▶ **Material for the task**
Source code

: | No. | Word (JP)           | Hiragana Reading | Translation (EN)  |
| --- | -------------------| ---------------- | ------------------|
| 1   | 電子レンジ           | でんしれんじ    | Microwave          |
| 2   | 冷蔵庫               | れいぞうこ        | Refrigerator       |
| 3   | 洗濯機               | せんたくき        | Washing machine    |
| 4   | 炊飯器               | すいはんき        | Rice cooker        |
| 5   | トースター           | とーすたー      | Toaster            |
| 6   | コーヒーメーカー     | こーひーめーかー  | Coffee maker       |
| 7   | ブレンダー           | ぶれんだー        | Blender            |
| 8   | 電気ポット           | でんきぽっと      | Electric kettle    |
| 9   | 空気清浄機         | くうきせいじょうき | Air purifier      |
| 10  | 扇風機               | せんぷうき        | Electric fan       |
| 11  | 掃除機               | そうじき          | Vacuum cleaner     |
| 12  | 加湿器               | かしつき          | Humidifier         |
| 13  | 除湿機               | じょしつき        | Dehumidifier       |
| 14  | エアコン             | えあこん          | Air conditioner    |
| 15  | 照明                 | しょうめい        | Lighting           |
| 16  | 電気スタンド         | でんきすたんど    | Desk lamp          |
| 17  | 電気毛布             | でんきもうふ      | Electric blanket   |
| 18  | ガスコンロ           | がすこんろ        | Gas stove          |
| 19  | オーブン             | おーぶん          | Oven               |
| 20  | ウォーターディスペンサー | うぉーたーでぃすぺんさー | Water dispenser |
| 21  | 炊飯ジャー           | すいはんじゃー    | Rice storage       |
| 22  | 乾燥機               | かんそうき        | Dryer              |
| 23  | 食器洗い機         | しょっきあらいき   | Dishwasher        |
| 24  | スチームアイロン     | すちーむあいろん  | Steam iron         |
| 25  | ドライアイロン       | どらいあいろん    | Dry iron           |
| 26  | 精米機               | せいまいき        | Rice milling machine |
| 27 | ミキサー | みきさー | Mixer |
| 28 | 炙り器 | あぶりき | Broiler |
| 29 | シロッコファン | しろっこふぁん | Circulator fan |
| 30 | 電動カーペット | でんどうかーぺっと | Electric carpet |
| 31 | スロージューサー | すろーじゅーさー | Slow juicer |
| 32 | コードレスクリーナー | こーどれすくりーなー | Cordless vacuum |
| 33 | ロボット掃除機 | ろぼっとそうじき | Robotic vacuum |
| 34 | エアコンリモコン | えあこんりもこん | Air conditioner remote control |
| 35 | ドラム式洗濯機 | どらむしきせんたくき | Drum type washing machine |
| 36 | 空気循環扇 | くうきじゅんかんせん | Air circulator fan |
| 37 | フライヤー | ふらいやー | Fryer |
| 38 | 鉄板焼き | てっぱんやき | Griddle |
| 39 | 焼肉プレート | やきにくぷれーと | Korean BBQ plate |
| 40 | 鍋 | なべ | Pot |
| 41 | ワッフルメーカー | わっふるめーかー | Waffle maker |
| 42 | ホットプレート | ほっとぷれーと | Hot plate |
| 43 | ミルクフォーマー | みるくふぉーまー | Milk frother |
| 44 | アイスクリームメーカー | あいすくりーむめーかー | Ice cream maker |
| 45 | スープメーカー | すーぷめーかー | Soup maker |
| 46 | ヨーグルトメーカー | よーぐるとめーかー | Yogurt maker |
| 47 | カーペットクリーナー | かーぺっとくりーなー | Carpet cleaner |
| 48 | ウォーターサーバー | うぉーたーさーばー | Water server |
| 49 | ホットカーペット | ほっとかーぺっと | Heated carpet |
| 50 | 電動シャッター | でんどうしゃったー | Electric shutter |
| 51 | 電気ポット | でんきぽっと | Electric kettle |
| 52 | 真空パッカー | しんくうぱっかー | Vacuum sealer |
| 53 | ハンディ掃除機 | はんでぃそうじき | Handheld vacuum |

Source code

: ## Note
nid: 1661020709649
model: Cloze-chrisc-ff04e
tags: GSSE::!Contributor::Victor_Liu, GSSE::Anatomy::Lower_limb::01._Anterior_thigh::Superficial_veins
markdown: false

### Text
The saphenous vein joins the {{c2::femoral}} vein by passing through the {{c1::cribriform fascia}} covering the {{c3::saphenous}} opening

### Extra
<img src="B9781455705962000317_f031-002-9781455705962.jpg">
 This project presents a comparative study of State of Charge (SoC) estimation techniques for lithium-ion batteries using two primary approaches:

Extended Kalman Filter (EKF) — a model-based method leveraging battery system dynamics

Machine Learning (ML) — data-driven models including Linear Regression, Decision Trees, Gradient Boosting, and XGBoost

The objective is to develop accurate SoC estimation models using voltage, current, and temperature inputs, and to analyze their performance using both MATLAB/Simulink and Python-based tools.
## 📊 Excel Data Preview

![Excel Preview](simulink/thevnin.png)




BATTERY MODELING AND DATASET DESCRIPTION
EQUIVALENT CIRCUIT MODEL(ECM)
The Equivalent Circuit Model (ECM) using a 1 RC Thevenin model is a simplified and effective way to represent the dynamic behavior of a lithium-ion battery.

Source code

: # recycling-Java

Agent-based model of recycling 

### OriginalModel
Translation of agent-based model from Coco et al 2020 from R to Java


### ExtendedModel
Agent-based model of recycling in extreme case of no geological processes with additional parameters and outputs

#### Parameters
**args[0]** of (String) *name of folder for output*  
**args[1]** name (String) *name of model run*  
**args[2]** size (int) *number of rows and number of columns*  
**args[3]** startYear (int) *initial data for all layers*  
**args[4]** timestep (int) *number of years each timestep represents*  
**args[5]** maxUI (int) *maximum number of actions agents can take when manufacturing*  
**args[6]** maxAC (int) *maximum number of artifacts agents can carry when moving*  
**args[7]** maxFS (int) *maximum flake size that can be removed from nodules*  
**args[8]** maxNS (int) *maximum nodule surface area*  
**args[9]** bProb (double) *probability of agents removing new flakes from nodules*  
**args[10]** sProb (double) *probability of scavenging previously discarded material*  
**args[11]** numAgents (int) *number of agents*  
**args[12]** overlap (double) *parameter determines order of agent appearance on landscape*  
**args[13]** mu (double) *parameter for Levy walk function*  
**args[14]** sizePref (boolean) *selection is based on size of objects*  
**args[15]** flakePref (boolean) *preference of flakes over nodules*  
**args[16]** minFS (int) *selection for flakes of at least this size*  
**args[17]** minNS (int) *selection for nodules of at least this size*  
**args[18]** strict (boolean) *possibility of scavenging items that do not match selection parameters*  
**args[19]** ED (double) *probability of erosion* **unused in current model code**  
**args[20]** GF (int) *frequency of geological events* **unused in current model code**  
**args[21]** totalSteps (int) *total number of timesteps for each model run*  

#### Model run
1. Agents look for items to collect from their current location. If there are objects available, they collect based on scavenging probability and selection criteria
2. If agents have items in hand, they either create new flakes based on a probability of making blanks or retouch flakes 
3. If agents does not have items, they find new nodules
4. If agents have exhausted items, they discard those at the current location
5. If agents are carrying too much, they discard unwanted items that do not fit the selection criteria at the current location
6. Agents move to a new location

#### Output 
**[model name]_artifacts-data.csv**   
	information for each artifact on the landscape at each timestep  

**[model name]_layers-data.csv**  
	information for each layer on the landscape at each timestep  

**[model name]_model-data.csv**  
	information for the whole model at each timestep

...

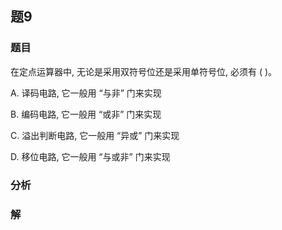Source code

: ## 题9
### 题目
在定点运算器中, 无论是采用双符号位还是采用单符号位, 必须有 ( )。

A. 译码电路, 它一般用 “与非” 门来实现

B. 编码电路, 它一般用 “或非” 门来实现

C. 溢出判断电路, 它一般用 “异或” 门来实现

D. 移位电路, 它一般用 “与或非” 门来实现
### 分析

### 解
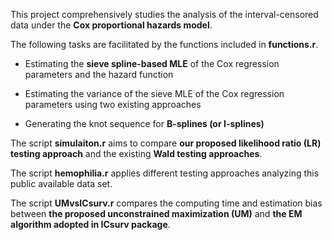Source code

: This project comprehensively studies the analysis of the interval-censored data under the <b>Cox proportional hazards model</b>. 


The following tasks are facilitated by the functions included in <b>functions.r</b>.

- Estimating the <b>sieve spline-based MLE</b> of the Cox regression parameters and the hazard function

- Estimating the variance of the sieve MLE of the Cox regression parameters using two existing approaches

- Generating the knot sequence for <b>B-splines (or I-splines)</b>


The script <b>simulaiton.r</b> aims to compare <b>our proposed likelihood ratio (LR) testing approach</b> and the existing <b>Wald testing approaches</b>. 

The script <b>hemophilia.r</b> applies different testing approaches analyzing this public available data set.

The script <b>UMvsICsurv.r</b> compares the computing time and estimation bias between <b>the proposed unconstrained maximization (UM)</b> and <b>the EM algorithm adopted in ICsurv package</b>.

--

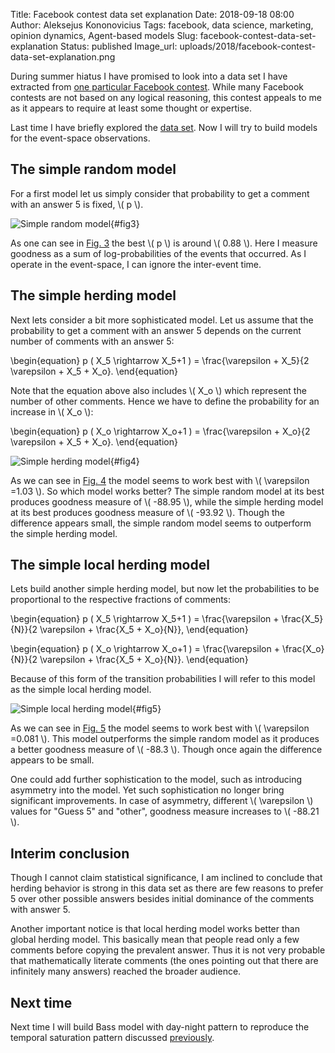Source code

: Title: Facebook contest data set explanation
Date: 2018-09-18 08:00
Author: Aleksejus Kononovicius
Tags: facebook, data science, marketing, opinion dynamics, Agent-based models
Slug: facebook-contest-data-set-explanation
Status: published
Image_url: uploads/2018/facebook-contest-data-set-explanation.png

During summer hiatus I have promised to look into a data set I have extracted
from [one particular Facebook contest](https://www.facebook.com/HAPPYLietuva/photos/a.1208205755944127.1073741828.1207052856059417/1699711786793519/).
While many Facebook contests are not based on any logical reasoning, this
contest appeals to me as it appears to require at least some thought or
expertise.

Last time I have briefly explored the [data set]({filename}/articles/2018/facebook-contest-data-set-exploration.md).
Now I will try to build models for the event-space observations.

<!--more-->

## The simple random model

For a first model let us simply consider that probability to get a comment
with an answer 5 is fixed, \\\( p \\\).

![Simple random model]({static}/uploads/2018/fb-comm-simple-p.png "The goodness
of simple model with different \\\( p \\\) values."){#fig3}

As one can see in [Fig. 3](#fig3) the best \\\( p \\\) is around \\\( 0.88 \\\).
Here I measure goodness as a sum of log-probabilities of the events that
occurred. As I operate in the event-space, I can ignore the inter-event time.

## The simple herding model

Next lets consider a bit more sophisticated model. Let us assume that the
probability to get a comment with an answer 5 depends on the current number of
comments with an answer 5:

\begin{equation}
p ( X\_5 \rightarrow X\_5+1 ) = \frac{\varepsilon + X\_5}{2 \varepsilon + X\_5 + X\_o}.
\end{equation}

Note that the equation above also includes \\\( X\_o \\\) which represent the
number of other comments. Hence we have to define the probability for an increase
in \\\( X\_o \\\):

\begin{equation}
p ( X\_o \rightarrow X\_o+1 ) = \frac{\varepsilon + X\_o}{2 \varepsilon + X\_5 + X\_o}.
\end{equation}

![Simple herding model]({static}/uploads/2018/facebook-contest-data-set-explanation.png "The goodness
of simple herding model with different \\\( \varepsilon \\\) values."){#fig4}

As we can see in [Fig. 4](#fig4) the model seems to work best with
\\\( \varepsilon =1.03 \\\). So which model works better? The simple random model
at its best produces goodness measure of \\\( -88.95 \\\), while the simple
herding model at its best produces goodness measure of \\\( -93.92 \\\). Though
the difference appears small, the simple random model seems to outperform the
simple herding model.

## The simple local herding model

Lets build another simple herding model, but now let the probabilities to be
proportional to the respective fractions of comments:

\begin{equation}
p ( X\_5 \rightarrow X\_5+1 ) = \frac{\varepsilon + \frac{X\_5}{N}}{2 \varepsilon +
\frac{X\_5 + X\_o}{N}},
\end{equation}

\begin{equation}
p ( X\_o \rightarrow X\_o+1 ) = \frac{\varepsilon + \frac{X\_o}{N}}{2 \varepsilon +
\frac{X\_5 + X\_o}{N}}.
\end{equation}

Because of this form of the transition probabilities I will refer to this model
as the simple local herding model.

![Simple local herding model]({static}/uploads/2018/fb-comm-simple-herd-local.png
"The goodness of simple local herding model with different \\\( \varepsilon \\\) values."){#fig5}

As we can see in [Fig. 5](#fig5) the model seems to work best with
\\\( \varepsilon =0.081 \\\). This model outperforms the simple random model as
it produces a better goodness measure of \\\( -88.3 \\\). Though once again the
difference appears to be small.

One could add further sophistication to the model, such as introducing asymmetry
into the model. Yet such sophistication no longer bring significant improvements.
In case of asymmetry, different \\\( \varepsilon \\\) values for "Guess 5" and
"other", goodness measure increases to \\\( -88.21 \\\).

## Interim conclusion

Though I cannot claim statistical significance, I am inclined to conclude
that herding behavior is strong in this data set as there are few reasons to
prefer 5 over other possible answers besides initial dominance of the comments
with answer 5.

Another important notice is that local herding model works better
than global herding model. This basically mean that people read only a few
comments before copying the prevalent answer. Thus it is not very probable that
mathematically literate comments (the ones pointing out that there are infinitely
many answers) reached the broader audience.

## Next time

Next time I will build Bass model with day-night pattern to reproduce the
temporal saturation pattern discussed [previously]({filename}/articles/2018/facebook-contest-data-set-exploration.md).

▶ **How to complete this task**
Please reproduce the lines from the line with "number of other" to the line with "it produces a", both ends included, exactly as they appear above.

▶ **Response to the task**
number of other comments. Hence we have to define the probability for an increase
in \\\( X\_o \\\):

\begin{equation}
p ( X\_o \rightarrow X\_o+1 ) = \frac{\varepsilon + X\_o}{2 \varepsilon + X\_5 + X\_o}.
\end{equation}

![Simple herding model]({static}/uploads/2018/facebook-contest-data-set-explanation.png "The goodness
of simple herding model with different \\\( \varepsilon \\\) values."){#fig4}

As we can see in [Fig. 4](#fig4) the model seems to work best with
\\\( \varepsilon =1.03 \\\). So which model works better? The simple random model
at its best produces goodness measure of \\\( -88.95 \\\), while the simple
herding model at its best produces goodness measure of \\\( -93.92 \\\). Though
the difference appears small, the simple random model seems to outperform the
simple herding model.

## The simple local herding model

Lets build another simple herding model, but now let the probabilities to be
proportional to the respective fractions of comments:

\begin{equation}
p ( X\_5 \rightarrow X\_5+1 ) = \frac{\varepsilon + \frac{X\_5}{N}}{2 \varepsilon +
\frac{X\_5 + X\_o}{N}},
\end{equation}

\begin{equation}
p ( X\_o \rightarrow X\_o+1 ) = \frac{\varepsilon + \frac{X\_o}{N}}{2 \varepsilon +
\frac{X\_5 + X\_o}{N}}.
\end{equation}

Because of this form of the transition probabilities I will refer to this model
as the simple local herding model.

![Simple local herding model]({static}/uploads/2018/fb-comm-simple-herd-local.png
"The goodness of simple local herding model with different \\\( \varepsilon \\\) values."){#fig5}

As we can see in [Fig. 5](#fig5) the model seems to work best with
\\\( \varepsilon =0.081 \\\). This model outperforms the simple random model as
it produces a better goodness measure of \\\( -88.3 \\\). Though once again the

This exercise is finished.